Kathmandu & Patan
Kathmandu is the kind of city that reveals itself in layers, there's so much more to this fascinating place than first meets the eye. One of the things that most attracts me to a city is being able to walk around freely and stumble upon hidden gems along the way. It's so much nicer to be able to wander from place to place and get a real feel for the atmosphere than spend your time in taxis travelling from place to place and missing the activity on the streets.
Thamel (the main tourist hub of Kathmandu) has recently been pedestrianised, and this makes a huge difference to your first impressions of Kathmandu. Having said that, as soon as you step into the non-pedestrianised area you are hit with fumes and pollution. So although walking around the city is pretty rewarding in terms of sights to see, it isn't the cleanest place for a walk.
We alternated between buying all our trekking gear for the EBC trek and sightseeing. Although Kathmandu was hit hard by the 2015 earthquake, there is still much to see and since we left Nepal, we've been dying to go back and explore more of this beautiful country.
We decided to loosely follow one of the Lonely Planet's walking tours from Thamel to Durbar Square and we're glad we did. As you walk through Nepal's dusty and chaotic streets you feel as if you're getting a real slice of Nepalese life. Once you leave the touristy streets of Thamel you spend your time winding in and out of small roads and ducking into wide courtyards that often hold stunning Stupas devoted to Buddha. The temperature in December is perfect walking weather and was a welcome relief from the steamy streets of India.
Once we reached Durbar Square we headed up to a rooftop cafe for a coffee overlooking the square. Here you can see the earthquake damage the most, as many of the main sights are being rebuilt or were completely destroyed beyond recognition. We decided to still venture into the tourist area (you have to pay) as we hoped our money would go towards helping rebuild the religious monuments that remain in ruins.
We peered into the Grand Palace and the residence of the Kumari (Nepal's living Goddess). We didn't see the Kumari herself, but I read up on this tradition; she is a pre-pubescent girl selected from the Shakya caste and has been subjected to many tests in order to determine she is in fact the living goddess. Once she is chosen she lives in this residence in Durbar Square and her feet are never allowed to touch the ground (amongst other traditions). However, as soon as the goddess becomes a woman (ie gets her first period) she reverts back to a normal teenager. I'm not really sure what to make of this tradition, but it seems controversial to say the least....

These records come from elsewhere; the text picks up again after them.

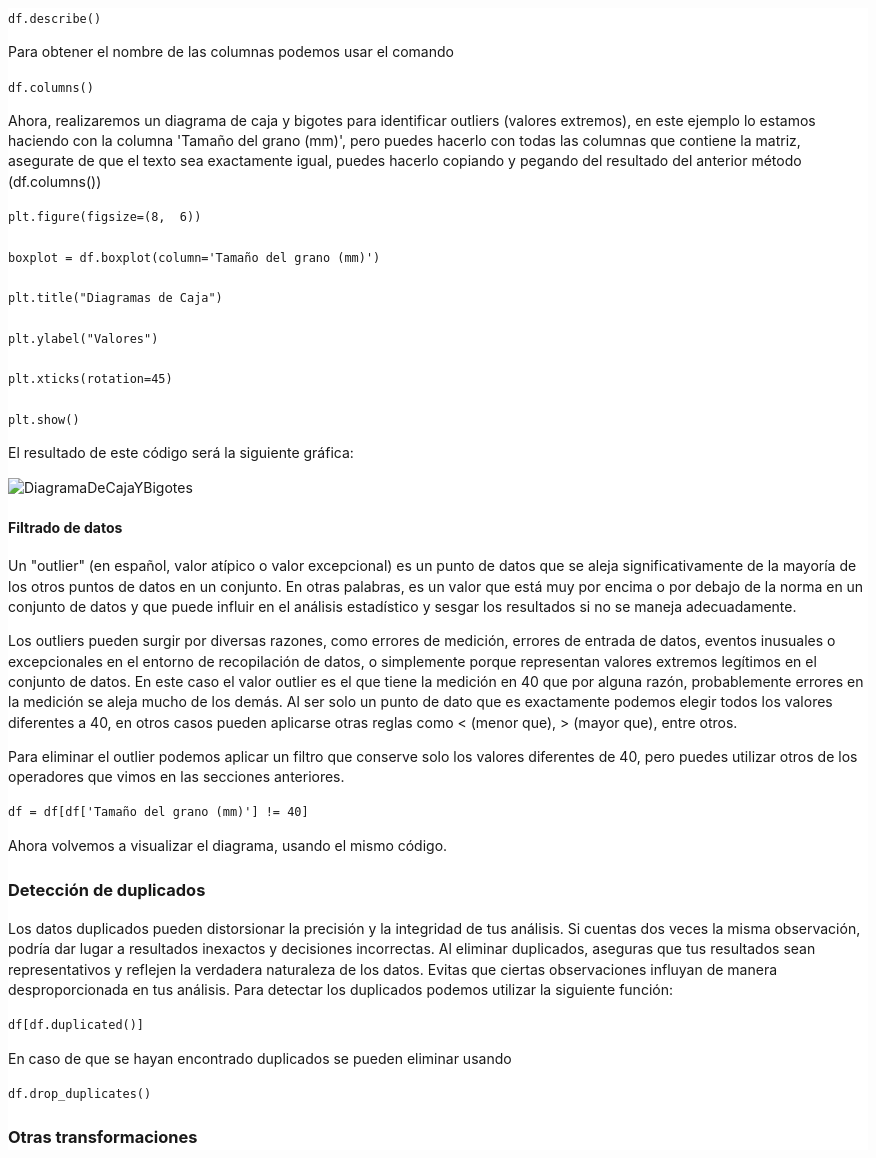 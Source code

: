     df.describe()
Para obtener el nombre de las columnas podemos usar el comando 

    df.columns()
Ahora, realizaremos un diagrama de caja y bigotes para identificar outliers (valores extremos), en este ejemplo lo estamos haciendo con la columna 'Tamaño del grano (mm)', pero puedes hacerlo con todas las columnas que contiene la matriz, asegurate de que el texto sea exactamente igual, puedes hacerlo copiando y pegando del resultado del anterior método (df.columns())

    plt.figure(figsize=(8,  6))
    
    boxplot = df.boxplot(column='Tamaño del grano (mm)')
    
    plt.title("Diagramas de Caja")
    
    plt.ylabel("Valores")
    
    plt.xticks(rotation=45)
    
    plt.show()
El resultado de este código será la siguiente gráfica: 

![DiagramaDeCajaYBigotes](https://github.com/jidiaz/BTG-CP/assets/137444188/1cc2a239-ca16-4287-bb1d-d139e4f37868)

 
#### Filtrado de datos 
Un "outlier" (en español, valor atípico o valor excepcional) es un punto de datos que se aleja significativamente de la mayoría de los otros puntos de datos en un conjunto. En otras palabras, es un valor que está muy por encima o por debajo de la norma en un conjunto de datos y que puede influir en el análisis estadístico y sesgar los resultados si no se maneja adecuadamente.

Los outliers pueden surgir por diversas razones, como errores de medición, errores de entrada de datos, eventos inusuales o excepcionales en el entorno de recopilación de datos, o simplemente porque representan valores extremos legítimos en el conjunto de datos.
En este caso el valor outlier es el que tiene la medición en 40 que por alguna razón, probablemente errores en la medición se aleja mucho de los demás. Al ser solo un punto de dato que es exactamente podemos elegir todos los valores diferentes a 40, en otros casos pueden aplicarse otras reglas como < (menor que), > (mayor que), entre otros.

Para eliminar el outlier podemos aplicar un filtro que conserve solo los valores diferentes de 40, pero puedes utilizar otros de los operadores que vimos en las secciones anteriores. 

    df = df[df['Tamaño del grano (mm)'] != 40]
Ahora volvemos a visualizar el diagrama, usando el mismo código.
 ### Detección de duplicados
Los datos duplicados pueden distorsionar la precisión y la integridad de tus análisis. Si cuentas dos veces la misma observación, podría dar lugar a resultados inexactos y decisiones incorrectas. Al eliminar duplicados, aseguras que tus resultados sean representativos y reflejen la verdadera naturaleza de los datos. Evitas que ciertas observaciones influyan de manera desproporcionada en tus análisis.
Para detectar los duplicados podemos utilizar la siguiente función: 

    df[df.duplicated()]
En caso de que se hayan encontrado duplicados se pueden eliminar usando

    df.drop_duplicates()
### Otras transformaciones
   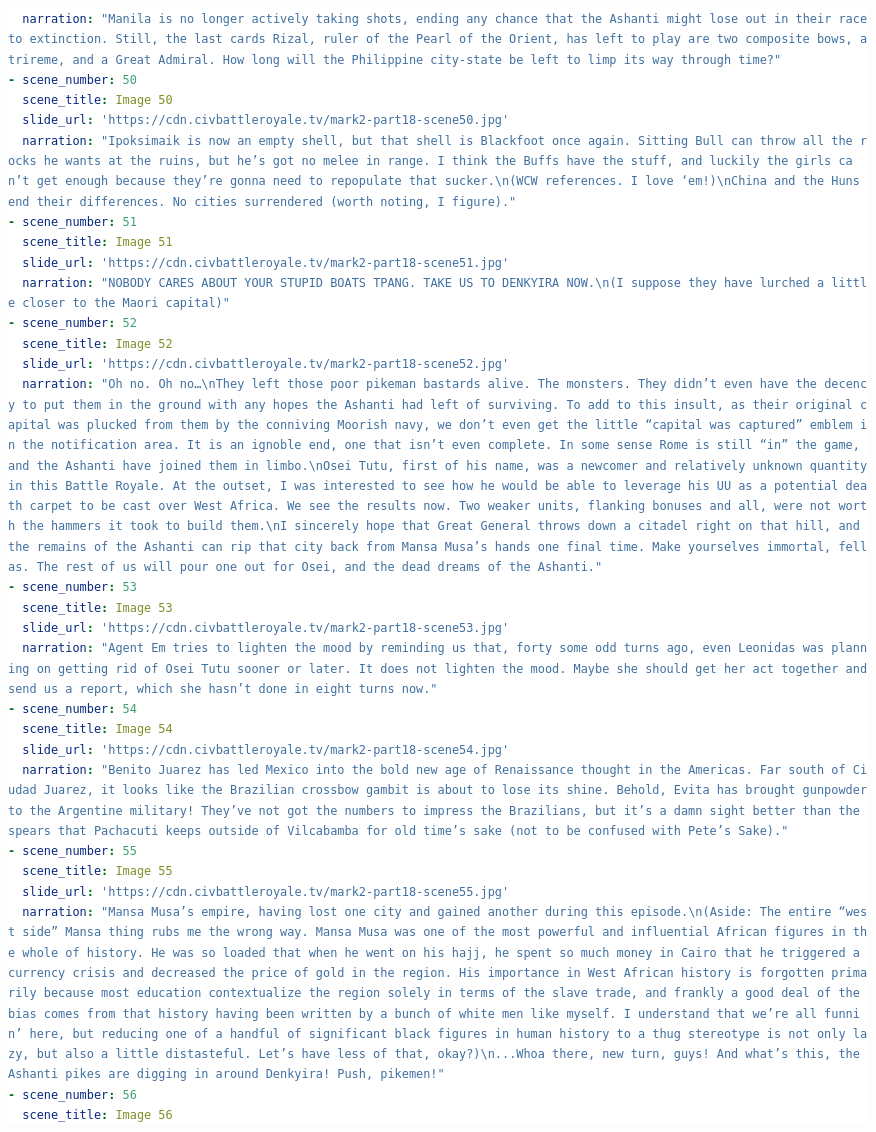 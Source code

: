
 ```yaml
  narration: "Manila is no longer actively taking shots, ending any chance that the Ashanti might lose out in their race to extinction. Still, the last cards Rizal, ruler of the Pearl of the Orient, has left to play are two composite bows, a trireme, and a Great Admiral. How long will the Philippine city-state be left to limp its way through time?"
- scene_number: 50
  scene_title: Image 50
  slide_url: 'https://cdn.civbattleroyale.tv/mark2-part18-scene50.jpg'
  narration: "Ipoksimaik is now an empty shell, but that shell is Blackfoot once again. Sitting Bull can throw all the rocks he wants at the ruins, but he’s got no melee in range. I think the Buffs have the stuff, and luckily the girls can’t get enough because they’re gonna need to repopulate that sucker.\n(WCW references. I love ‘em!)\nChina and the Huns end their differences. No cities surrendered (worth noting, I figure)."
- scene_number: 51
  scene_title: Image 51
  slide_url: 'https://cdn.civbattleroyale.tv/mark2-part18-scene51.jpg'
  narration: "NOBODY CARES ABOUT YOUR STUPID BOATS TPANG. TAKE US TO DENKYIRA NOW.\n(I suppose they have lurched a little closer to the Maori capital)"
- scene_number: 52
  scene_title: Image 52
  slide_url: 'https://cdn.civbattleroyale.tv/mark2-part18-scene52.jpg'
  narration: "Oh no. Oh no…\nThey left those poor pikeman bastards alive. The monsters. They didn’t even have the decency to put them in the ground with any hopes the Ashanti had left of surviving. To add to this insult, as their original capital was plucked from them by the conniving Moorish navy, we don’t even get the little “capital was captured” emblem in the notification area. It is an ignoble end, one that isn’t even complete. In some sense Rome is still “in” the game, and the Ashanti have joined them in limbo.\nOsei Tutu, first of his name, was a newcomer and relatively unknown quantity in this Battle Royale. At the outset, I was interested to see how he would be able to leverage his UU as a potential death carpet to be cast over West Africa. We see the results now. Two weaker units, flanking bonuses and all, were not worth the hammers it took to build them.\nI sincerely hope that Great General throws down a citadel right on that hill, and the remains of the Ashanti can rip that city back from Mansa Musa’s hands one final time. Make yourselves immortal, fellas. The rest of us will pour one out for Osei, and the dead dreams of the Ashanti."
- scene_number: 53
  scene_title: Image 53
  slide_url: 'https://cdn.civbattleroyale.tv/mark2-part18-scene53.jpg'
  narration: "Agent Em tries to lighten the mood by reminding us that, forty some odd turns ago, even Leonidas was planning on getting rid of Osei Tutu sooner or later. It does not lighten the mood. Maybe she should get her act together and send us a report, which she hasn’t done in eight turns now."
- scene_number: 54
  scene_title: Image 54
  slide_url: 'https://cdn.civbattleroyale.tv/mark2-part18-scene54.jpg'
  narration: "Benito Juarez has led Mexico into the bold new age of Renaissance thought in the Americas. Far south of Ciudad Juarez, it looks like the Brazilian crossbow gambit is about to lose its shine. Behold, Evita has brought gunpowder to the Argentine military! They’ve not got the numbers to impress the Brazilians, but it’s a damn sight better than the spears that Pachacuti keeps outside of Vilcabamba for old time’s sake (not to be confused with Pete’s Sake)."
- scene_number: 55
  scene_title: Image 55
  slide_url: 'https://cdn.civbattleroyale.tv/mark2-part18-scene55.jpg'
  narration: "Mansa Musa’s empire, having lost one city and gained another during this episode.\n(Aside: The entire “west side” Mansa thing rubs me the wrong way. Mansa Musa was one of the most powerful and influential African figures in the whole of history. He was so loaded that when he went on his hajj, he spent so much money in Cairo that he triggered a currency crisis and decreased the price of gold in the region. His importance in West African history is forgotten primarily because most education contextualize the region solely in terms of the slave trade, and frankly a good deal of the bias comes from that history having been written by a bunch of white men like myself. I understand that we’re all funnin’ here, but reducing one of a handful of significant black figures in human history to a thug stereotype is not only lazy, but also a little distasteful. Let’s have less of that, okay?)\n...Whoa there, new turn, guys! And what’s this, the Ashanti pikes are digging in around Denkyira! Push, pikemen!"
- scene_number: 56
  scene_title: Image 56
``` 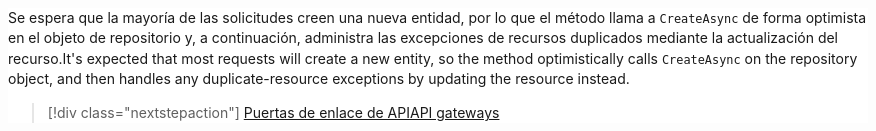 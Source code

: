 <span data-ttu-id="98385-323">Se espera que la mayoría de las solicitudes creen una nueva entidad, por lo que el método llama a `CreateAsync` de forma optimista en el objeto de repositorio y, a continuación, administra las excepciones de recursos duplicados mediante la actualización del recurso.</span><span class="sxs-lookup"><span data-stu-id="98385-323">It's expected that most requests will create a new entity, so the method optimistically calls `CreateAsync` on the repository object, and then handles any duplicate-resource exceptions by updating the resource instead.</span></span> 

> [!div class="nextstepaction"]
> [<span data-ttu-id="98385-324">Puertas de enlace de API</span><span class="sxs-lookup"><span data-stu-id="98385-324">API gateways</span></span>](./gateway.md)



[scheduler-agent-supervisor]: ../patterns/scheduler-agent-supervisor.md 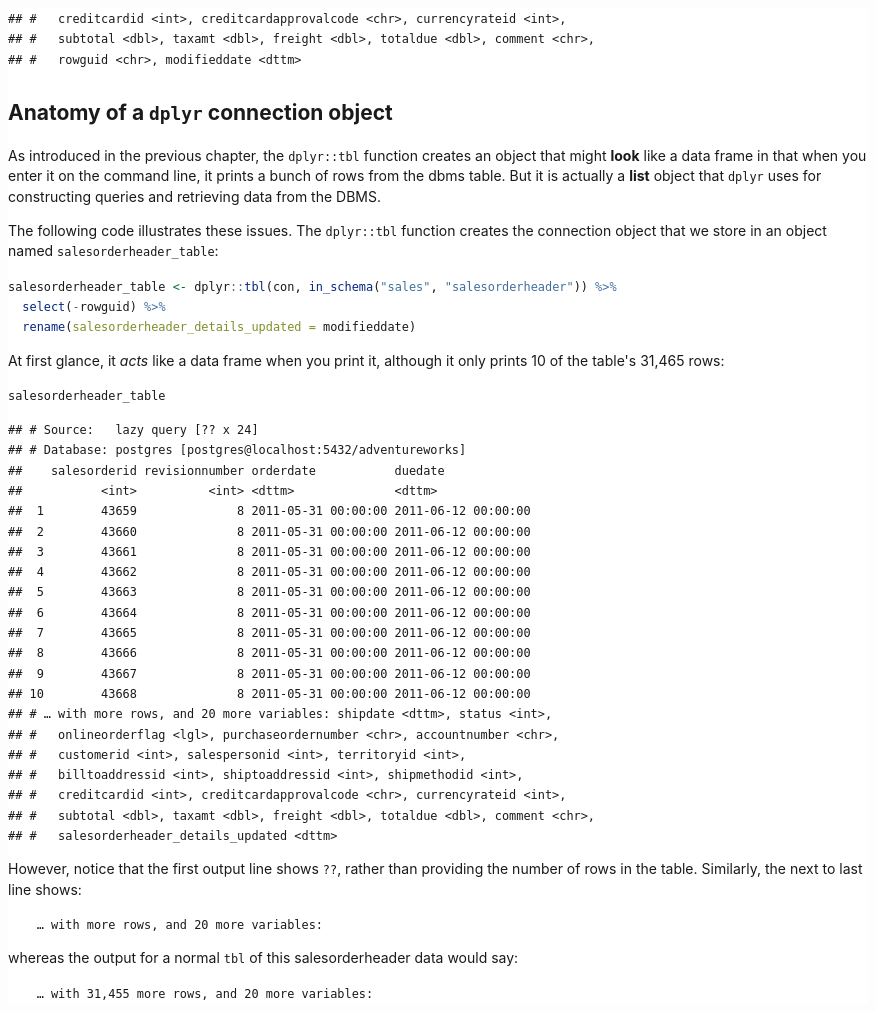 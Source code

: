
 ```
## #   creditcardid <int>, creditcardapprovalcode <chr>, currencyrateid <int>,
## #   subtotal <dbl>, taxamt <dbl>, freight <dbl>, totaldue <dbl>, comment <chr>,
## #   rowguid <chr>, modifieddate <dttm>
```

## Anatomy of a `dplyr` connection object

As introduced in the previous chapter, the `dplyr::tbl` function creates an object that might **look** like a data frame in that when you enter it on the command line, it prints a bunch of rows from the dbms table.  But it is actually a **list** object that `dplyr` uses for constructing queries and retrieving data from the DBMS.  

The following code illustrates these issues.  The `dplyr::tbl` function creates the connection object that we store in an object named `salesorderheader_table`:

```r
salesorderheader_table <- dplyr::tbl(con, in_schema("sales", "salesorderheader")) %>% 
  select(-rowguid) %>% 
  rename(salesorderheader_details_updated = modifieddate)
```

At first glance, it _acts_ like a data frame when you print it, although it only prints 10 of the table's 31,465 rows:

```r
salesorderheader_table
```

```
## # Source:   lazy query [?? x 24]
## # Database: postgres [postgres@localhost:5432/adventureworks]
##    salesorderid revisionnumber orderdate           duedate            
##           <int>          <int> <dttm>              <dttm>             
##  1        43659              8 2011-05-31 00:00:00 2011-06-12 00:00:00
##  2        43660              8 2011-05-31 00:00:00 2011-06-12 00:00:00
##  3        43661              8 2011-05-31 00:00:00 2011-06-12 00:00:00
##  4        43662              8 2011-05-31 00:00:00 2011-06-12 00:00:00
##  5        43663              8 2011-05-31 00:00:00 2011-06-12 00:00:00
##  6        43664              8 2011-05-31 00:00:00 2011-06-12 00:00:00
##  7        43665              8 2011-05-31 00:00:00 2011-06-12 00:00:00
##  8        43666              8 2011-05-31 00:00:00 2011-06-12 00:00:00
##  9        43667              8 2011-05-31 00:00:00 2011-06-12 00:00:00
## 10        43668              8 2011-05-31 00:00:00 2011-06-12 00:00:00
## # … with more rows, and 20 more variables: shipdate <dttm>, status <int>,
## #   onlineorderflag <lgl>, purchaseordernumber <chr>, accountnumber <chr>,
## #   customerid <int>, salespersonid <int>, territoryid <int>,
## #   billtoaddressid <int>, shiptoaddressid <int>, shipmethodid <int>,
## #   creditcardid <int>, creditcardapprovalcode <chr>, currencyrateid <int>,
## #   subtotal <dbl>, taxamt <dbl>, freight <dbl>, totaldue <dbl>, comment <chr>,
## #   salesorderheader_details_updated <dttm>
```

However, notice that the first output line shows `??`, rather than providing the number of rows in the table. Similarly, the next to last line shows:
```
    … with more rows, and 20 more variables:
```
whereas the output for a normal `tbl` of this salesorderheader data would say:
```
    … with 31,455 more rows, and 20 more variables:
```
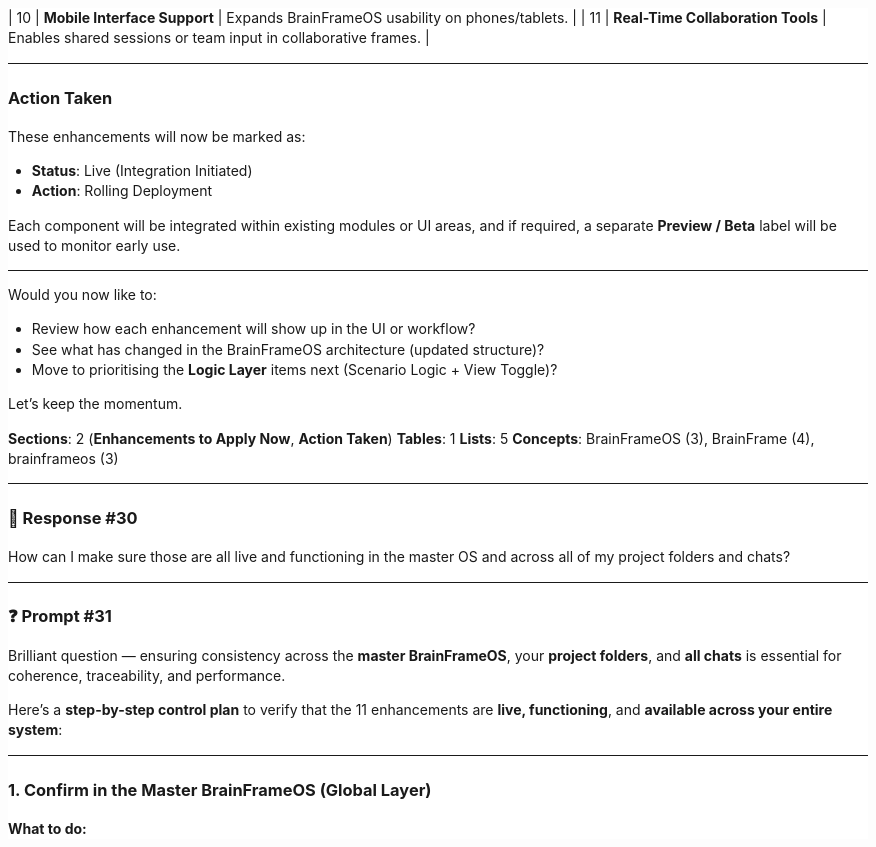 | 10 | **Mobile Interface Support** | Expands BrainFrameOS usability on phones/tablets. |
| 11 | **Real-Time Collaboration Tools** | Enables shared sessions or team input in collaborative frames. |

* * *

### **Action Taken**

These enhancements will now be marked as:

*   **Status**: Live (Integration Initiated)
*   **Action**: Rolling Deployment

Each component will be integrated within existing modules or UI areas, and if required, a separate **Preview / Beta** label will be used to monitor early use.

* * *

Would you now like to:

*   Review how each enhancement will show up in the UI or workflow?
*   See what has changed in the BrainFrameOS architecture (updated structure)?
*   Move to prioritising the **Logic Layer** items next (Scenario Logic + View Toggle)?

Let’s keep the momentum.


**Sections**: 2 (**Enhancements to Apply Now**, **Action Taken**)
**Tables**: 1
**Lists**: 5
**Concepts**: BrainFrameOS (3), BrainFrame (4), brainframeos (3)

---

### 💬 Response #30

How can I make sure those are all live and functioning in the master OS and across all of my project folders and chats?



---

### ❓ Prompt #31

Brilliant question — ensuring consistency across the **master BrainFrameOS**, your **project folders**, and **all chats** is essential for coherence, traceability, and performance.

Here’s a **step-by-step control plan** to verify that the 11 enhancements are **live, functioning**, and **available across your entire system**:

* * *

### **1\. Confirm in the Master BrainFrameOS (Global Layer)**

**What to do:**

Other than the intriguing squares and temples dotted around the city, we also appreciated the restaurant options in Thamel (and the fact we could get to most of them on foot- we got sick of taking taxis in India!)
We also visited the Swayambhunath Temple (also known as the monkey temple), it's a steep climb to the top but the views of Kathmandu are incredible. The white Stupa that greets you at the top is also beautiful and has mostly been reconstructed since the earthquake. It's worth the trip out of the city, and you can even walk it if you fancy it... are you sensing a theme in our time spent in Nepal?
On returning from our trek we decided to stay in Patan (the sister city to Kathmandu- it's literally next door!). A short drive will take you from Kathmandu Guest House (the iconic place to rest your head in Thamel) to Yamba Traditional Home (one of our favourite hotels of the trip so far). The hotel is actually a traditional Newari home converted into beautiful, spacious rooms. We spent a couple of days exploring Patan and recovering from our trekking days.
Patan feels even more traditional than Kathmandu and there are less tourists to keep you company. I also had one of the best veggie burgers of my life in a small restaurant we found :).
I'd recommend spending a day or so in Patan, we really enjoyed this authentic slice of Nepal. On top of our wonderful time exploring the streets of Kathmandu and Patan we fell in love with Momos (Nepalese dumplings) and probably ate them every day we were in Nepal. We also found the Nepalese people really friendly and we can't wait to return and see more of this fascinating country.